§ Problem to work on: From the records below, print exactly the lines starting at the one containing "breast without reproach." and ending at the one containing "ditch was _dug_", ends included, and nothing else.

[Collected data]

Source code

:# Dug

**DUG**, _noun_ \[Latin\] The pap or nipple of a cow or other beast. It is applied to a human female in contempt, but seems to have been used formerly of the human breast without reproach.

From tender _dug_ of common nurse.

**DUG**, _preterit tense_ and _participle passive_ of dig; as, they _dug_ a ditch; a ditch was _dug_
---
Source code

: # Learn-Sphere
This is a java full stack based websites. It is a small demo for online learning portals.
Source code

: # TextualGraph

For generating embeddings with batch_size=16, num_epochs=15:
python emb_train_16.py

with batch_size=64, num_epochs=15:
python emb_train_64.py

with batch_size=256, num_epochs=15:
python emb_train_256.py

§ Task answer:
**DUG**, _noun_ \[Latin\] The pap or nipple of a cow or other beast. It is applied to a human female in contempt, but seems to have been used formerly of the human breast without reproach.

From tender _dug_ of common nurse.

**DUG**, _preterit tense_ and _participle passive_ of dig; as, they _dug_ a ditch; a ditch was _dug_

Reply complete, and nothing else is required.